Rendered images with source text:
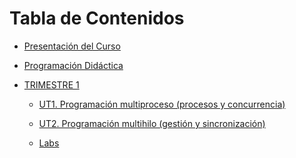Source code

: # Tabla de Contenidos

- [Presentación del Curso](README.md)
- [Programación Didáctica](Programaciones.md)
- [TRIMESTRE 1](TRIMESTRE%201/README.md)

  - [UT1. Programación multiproceso (procesos y concurrencia)](<TRIMESTRE%201/UT1.%20Programación%20multiproceso%20(procesos%20y%20concurrencia)/UT1.md>)

  - [UT2. Programación multihilo (gestión y sincronización)](<TRIMESTRE%201/UT2.%20Programación%20multihilo%20(gestión%20y%20sincronización)/UT2.md>)

  - [Labs](TRIMESTRE%201/Labs/Labs.md)
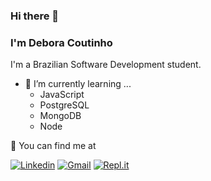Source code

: ### Hi there 👋

### I'm Debora Coutinho

I'm a Brazilian Software Development student.

- 🌱 I’m currently learning ...
    - JavaScript
    - PostgreSQL
    - MongoDB
    - Node

 📧 You can find me at

[![Linkedin](https://img.shields.io/badge/-Linkedin-0e76a8?style=flat-square&logo=Linkedin&logoColor=white)](https://www.linkedin.com/in/debpc/)
[![Gmail](https://img.shields.io/badge/Gmail-D14836?style=flat-square&logo=gmail&logoColor=white)](mailto:debora.pc@gmail.com)
[![Repl.it](https://img.shields.io/badge/Repl.it-%230D101E.svg?style=flat-square&logo=replit&logoColor=white)](https://replit.com/@DeboraCoutinho)





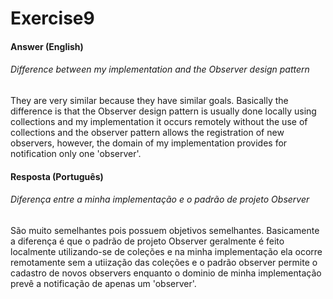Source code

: # Exercise9


#### Answer (English)

###### Difference between my implementation and the Observer design pattern
They are very similar because they have similar goals. Basically the difference is that the Observer design pattern is usually done locally using collections and my implementation it occurs remotely without the use of collections and the observer pattern allows the registration of new observers, however, the domain of my implementation provides for notification only one 'observer'.


#### Resposta (Português)

###### Diferença entre a minha implementação e o padrão de projeto Observer
São muito semelhantes pois possuem objetivos semelhantes. Basicamente a diferença é que o padrão de projeto Observer geralmente é feito localmente utilizando-se de coleções e na minha implementação ela ocorre remotamente sem a utiização das coleções e o padrão observer permite o cadastro de novos observers enquanto o dominio de minha implementação prevê a notificação de apenas um 'observer'.
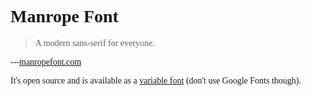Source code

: # Manrope Font

> A modern sans-serif for everyone.

---[manropefont.com](https://manropefont.com/)

It's open source and is available as a [variable font](https://web.dev/variable-fonts/) (don't use Google Fonts though).

<style>
	h1 ~ *,
	h1 {
		font-family: Manrope;
	}

	h1 {
		--h1-line-span: 3;
		--h1-added-lead: .4;
		font-variation-settings:
			'wght' 375;
	}

	h1 ~ :not(blockquote) {
		font-variation-settings:
			'wght' 375;
	}

	@media (min-width: 1200px) {
		h1 {
			--h1-line-span: 5;
		}
	}
</style>

<script>
	import FontManrope from '$libs/FontManrope.svelte'
</script>

<FontManrope />
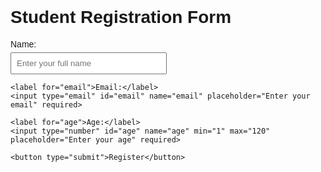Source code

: <!DOCTYPE html>
<html lang="en">
<head>
  <meta charset="UTF-8">
  <title>Student Registration Form with HTML5 Validation</title>
  <style>
    body {
      font-family: Arial, sans-serif;
      padding: 40px;
    }

    h1 {
      color: #333;
    }

    label {
      display: block;
      margin-top: 10px;
    }

    input {
      padding: 8px;
      width: 250px;
      margin-top: 5px;
    }

    button {
      margin-top: 15px;
      padding: 10px 15px;
      background-color: #4CAF50;
      color: white;
      border: none;
      cursor: pointer;
    }

    button:hover {
      background-color: #45a049;
    }
  </style>
</head>
<body>
  <h1>Student Registration Form</h1>
  <form>
    <label for="name">Name:</label>
    <input type="text" id="name" name="name" placeholder="Enter your full name" required>

    <label for="email">Email:</label>
    <input type="email" id="email" name="email" placeholder="Enter your email" required>

    <label for="age">Age:</label>
    <input type="number" id="age" name="age" min="1" max="120" placeholder="Enter your age" required>

    <button type="submit">Register</button>
  </form>
</body>
</html>
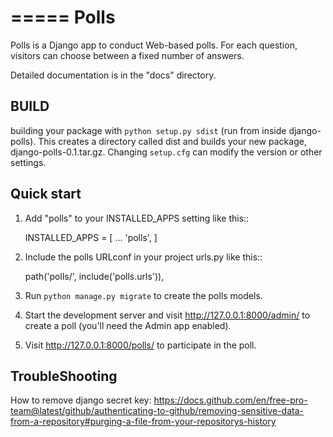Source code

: =====
Polls
=====

Polls is a Django app to conduct Web-based polls. For each question,
visitors can choose between a fixed number of answers.

Detailed documentation is in the "docs" directory.

BUILD
-----------
building your package with `python setup.py sdist` (run from inside django-polls).
This creates a directory called dist and builds your new package, django-polls-0.1.tar.gz.
Changing `setup.cfg` can modify the version or other settings.

Quick start
-----------

1. Add "polls" to your INSTALLED_APPS setting like this::

    INSTALLED_APPS = [
        ...
        'polls',
    ]

2. Include the polls URLconf in your project urls.py like this::

    path('polls/', include('polls.urls')),

3. Run ``python manage.py migrate`` to create the polls models.

4. Start the development server and visit http://127.0.0.1:8000/admin/
   to create a poll (you'll need the Admin app enabled).

5. Visit http://127.0.0.1:8000/polls/ to participate in the poll.


TroubleShooting
-----------
How to remove django secret key:
https://docs.github.com/en/free-pro-team@latest/github/authenticating-to-github/removing-sensitive-data-from-a-repository#purging-a-file-from-your-repositorys-history
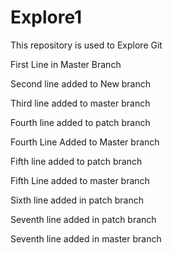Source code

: # Explore1
This repository is used to Explore Git 

First Line in Master Branch

Second line added to New branch

Third line added to master branch

Fourth line added to patch branch

Fourth Line Added to Master branch

Fifth line added to patch branch

Fifth Line added to master branch

Sixth line added in patch branch


Seventh line added in patch branch

Seventh line added in master branch

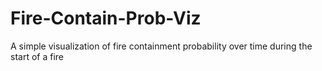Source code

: # Fire-Contain-Prob-Viz
A simple visualization of fire containment probability over time during the start of a fire
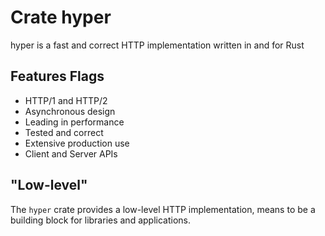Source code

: # Crate hyper

hyper is a fast and correct HTTP implementation written in and for Rust

## Features Flags
* HTTP/1 and HTTP/2
* Asynchronous design
* Leading in performance
* Tested and correct
* Extensive production use
* Client and Server APIs


## "Low-level"

The `hyper` crate provides a low-level HTTP implementation, means to be a building block for libraries and applications.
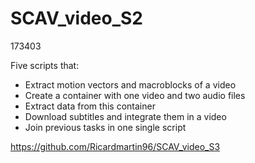 # SCAV_video_S2
173403

Five scripts that:

- Extract motion vectors and macroblocks of a video
- Create a container with one video and two audio files
- Extract data from this container
- Download subtitles and integrate them in a video 
- Join previous tasks in one single script

https://github.com/Ricardmartin96/SCAV_video_S3



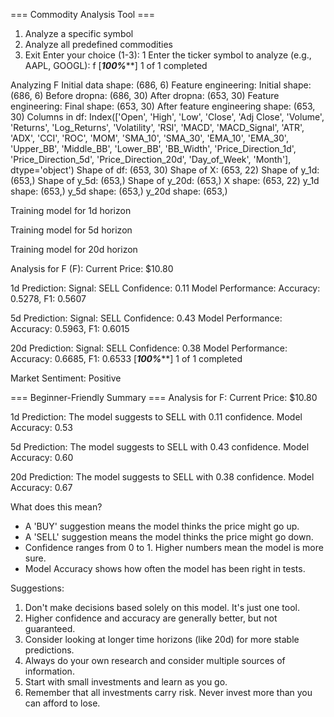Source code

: === Commodity Analysis Tool ===
1. Analyze a specific symbol
2. Analyze all predefined commodities
3. Exit
Enter your choice (1-3): 1
Enter the ticker symbol to analyze (e.g., AAPL, GOOGL): f
[*********************100%***********************]  1 of 1 completed

Analyzing F
Initial data shape: (686, 6)
Feature engineering: Initial shape: (686, 6)
Before dropna: (686, 30)
After dropna: (653, 30)
Feature engineering: Final shape: (653, 30)
After feature engineering shape: (653, 30)
Columns in df: Index(['Open', 'High', 'Low', 'Close', 'Adj Close', 'Volume', 'Returns',
       'Log_Returns', 'Volatility', 'RSI', 'MACD', 'MACD_Signal', 'ATR', 'ADX',
       'CCI', 'ROC', 'MOM', 'SMA_10', 'SMA_30', 'EMA_10', 'EMA_30', 'Upper_BB',
       'Middle_BB', 'Lower_BB', 'BB_Width', 'Price_Direction_1d',
       'Price_Direction_5d', 'Price_Direction_20d', 'Day_of_Week', 'Month'],
      dtype='object')
Shape of df: (653, 30)
Shape of X: (653, 22)
Shape of y_1d: (653,)
Shape of y_5d: (653,)
Shape of y_20d: (653,)
X shape: (653, 22)
y_1d shape: (653,)
y_5d shape: (653,)
y_20d shape: (653,)

Training model for 1d horizon

Training model for 5d horizon

Training model for 20d horizon

Analysis for F (F):
Current Price: $10.80

1d Prediction:
Signal: SELL
Confidence: 0.11
Model Performance:
Accuracy: 0.5278, F1: 0.5607

5d Prediction:
Signal: SELL
Confidence: 0.43
Model Performance:
Accuracy: 0.5963, F1: 0.6015

20d Prediction:
Signal: SELL
Confidence: 0.38
Model Performance:
Accuracy: 0.6685, F1: 0.6533
[*********************100%***********************]  1 of 1 completed

Market Sentiment: Positive

=== Beginner-Friendly Summary ===
Analysis for F:
Current Price: $10.80

1d Prediction:
The model suggests to SELL with 0.11 confidence.
Model Accuracy: 0.53

5d Prediction:
The model suggests to SELL with 0.43 confidence.
Model Accuracy: 0.60

20d Prediction:
The model suggests to SELL with 0.38 confidence.
Model Accuracy: 0.67

What does this mean?
- A 'BUY' suggestion means the model thinks the price might go up.
- A 'SELL' suggestion means the model thinks the price might go down.
- Confidence ranges from 0 to 1. Higher numbers mean the model is more sure.
- Model Accuracy shows how often the model has been right in tests.

Suggestions:
1. Don't make decisions based solely on this model. It's just one tool.
2. Higher confidence and accuracy are generally better, but not guaranteed.
3. Consider looking at longer time horizons (like 20d) for more stable predictions.
4. Always do your own research and consider multiple sources of information.
5. Start with small investments and learn as you go.
6. Remember that all investments carry risk. Never invest more than you can afford to lose.
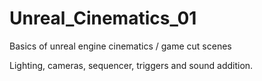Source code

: # Unreal_Cinematics_01
Basics of unreal engine cinematics / game cut scenes

Lighting, cameras, sequencer, triggers and sound addition.
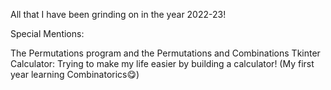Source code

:All that I have been grinding on in the year 2022-23!

Special Mentions:

The Permutations program and the Permutations and Combinations Tkinter Calculator: Trying to make my life easier by building a calculator! (My first year learning Combinatorics😋)
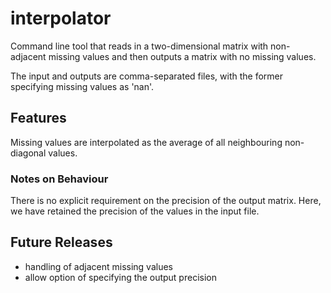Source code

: # interpolator

Command line tool that reads in a two-dimensional matrix with non-adjacent
missing values and then outputs a matrix with no missing values.

The input and outputs are comma-separated files, with the former specifying missing values as 'nan'.

## Features
Missing values are interpolated as the average of all neighbouring non-diagonal values.

### Notes on Behaviour
There is no explicit requirement on the precision of the output matrix. Here, we have retained the precision of the values in the input file.

## Future Releases
 * handling of adjacent missing values
 * allow option of specifying the output precision

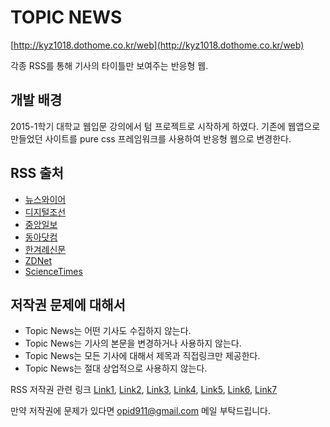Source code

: # TOPIC NEWS

[http://kyz1018.dothome.co.kr/web](http://kyz1018.dothome.co.kr/web)

각종 RSS를 통해 기사의 타이틀만 보여주는 반응형 웹.

## 개발 배경

2015-1학기 대학교 웹입문 강의에서 텀 프로젝트로 시작하게 하였다.
기존에 웹앱으로 만들었던 사이트를 pure css 프레임워크를 사용하여 반응형 웹으로 변경한다.

## RSS 출처

- [뉴스와이어](http://www.newswire.co.kr/?nd=31)
- [디지털조선](http://rssplus.chosun.com/?servicemap)
- [중앙일보](http://rss.joins.com/?cloc=joongang|home|sitemap)
- [동아닷컴](http://rss.donga.com/)
- [한겨례신문](http://www.hani.co.kr/arti/RSS/)
- [ZDNet](http://www.zdnet.co.kr/news/news_rss.asp)
- [ScienceTimes](http://www.sciencetimes.co.kr/?page_id=209)

## 저작권 문제에 대해서

- Topic News는 어떤 기사도 수집하지 않는다.
- Topic News는 기사의 본문을 변경하거나 사용하지 않는다.
- Topic News는 모든 기사에 대해서 제목과 직접링크만 제공한다.
- Topic News는 절대 상업적으로 사용하지 않는다.

RSS 저작권 관련 링크 
[Link1](http://www.hankyung.com/etc/info/copyright.html),
[Link2](http://www.hankooki.com/adinfo/v01/contents5.htm),
[Link3](http://bridge.hani.co.kr/Hani/User?command=form&formtype=copyright),
[Link4](http://loved.pe.kr/entry/Blog-Copyright-Legal-1),
[Link5](http://ebadac.blogspot.kr/2005/07/%EC%A0%80%EC%9E%91%EA%B6%8C%EB%B2%95%EC%83%81-rss%EB%8A%94-%EB%B6%88%EB%B2%95.html),
[Link6](http://kin.naver.com/qna/detail.nhn?d1id=6&dirId=60205&docId=49236951&qb=64m07IqkIOygnOuqqSDrp4HtgawgZGIg7KCA7J6R6raM&enc=utf8%C2%A7ion=kin&rank=10&search_sort=0&spq=0),
[Link7](http://j4blog.tistory.com/110)

만약 저작권에 문제가 있다면 [opid911@gmail.com](mailto:opid911@gmail.com) 메일 부탁드립니다.

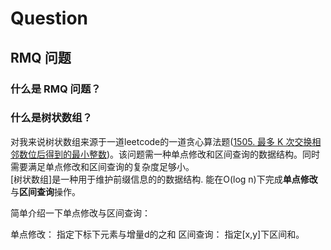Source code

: # Question

## RMQ 问题

### 什么是 RMQ 问题？





### 什么是树状数组？

对我来说树状数组来源于一道leetcode的一道贪心算法题([1505. 最多 K 次交换相邻数位后得到的最小整数](https://leetcode-cn.com/problems/minimum-possible-integer-after-at-most-k-adjacent-swaps-on-digits/))。该问题需一种单点修改和区间查询的数据结构。同时需要满足单点修改和区间查询的复杂度足够小。
<br>[树状数组]是一种用于维护前缀信息的的数据结构. 能在O(log n)下完成**单点修改**与**区间查询**操作。

简单介绍一下单点修改与区间查询：

单点修改： 指定下标下元素与增量d的之和
区间查询： 指定[x,y]下区间和。

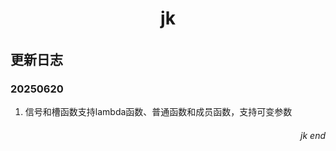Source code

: <div align='center'>

# jk
###### 
</div>

## 更新日志

### 20250620
  1. 信号和槽函数支持lambda函数、普通函数和成员函数，支持可变参数

<div align='right'>

###### jk end
</div>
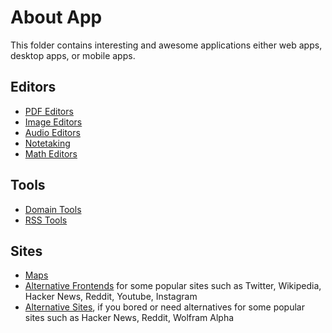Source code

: # About App

This folder contains interesting and awesome applications either web apps, desktop apps, or mobile apps.

## Editors
- [PDF Editors](../app/pdf_editor.md)
- [Image Editors](../app/image_editor.md)
- [Audio Editors](../app/audio_editor.md)
- [Notetaking](../app/notetaking_tool.md)
- [Math Editors](../app/math_editor.md)

## Tools
- [Domain Tools](../app/domain_tool.md)
- [RSS Tools](../app/rss_tool.md)

## Sites
- [Maps](../app/map.md)
- [Alternative Frontends](../app/alternative_frontend.md) for some popular sites such as Twitter, Wikipedia, Hacker News, Reddit, Youtube, Instagram
-  [Alternative Sites](../app/alternative_web.md), if you bored or need alternatives for some popular sites such as Hacker News, Reddit, Wolfram Alpha
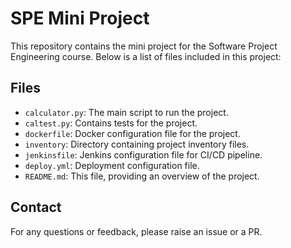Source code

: # SPE Mini Project

This repository contains the mini project for the Software Project Engineering course. Below is a list of files included in this project:

## Files

- `calculator.py`: The main script to run the project.
- `caltest.py`: Contains tests for the project.
- `dockerfile`: Docker configuration file for the project.
- `inventory`: Directory containing project inventory files.
- `jenkinsfile`: Jenkins configuration file for CI/CD pipeline.
- `deploy.yml`: Deployment configuration file.
- `README.md`: This file, providing an overview of the project.

## Contact

For any questions or feedback, please raise an issue or a PR.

- **Assignment**: Find and copy every line in the entries above where the string "been" occurs.

- **Answer space**:
- Model Accuracy shows how often the model has been right in tests.
:All that I have been grinding on in the year 2022-23!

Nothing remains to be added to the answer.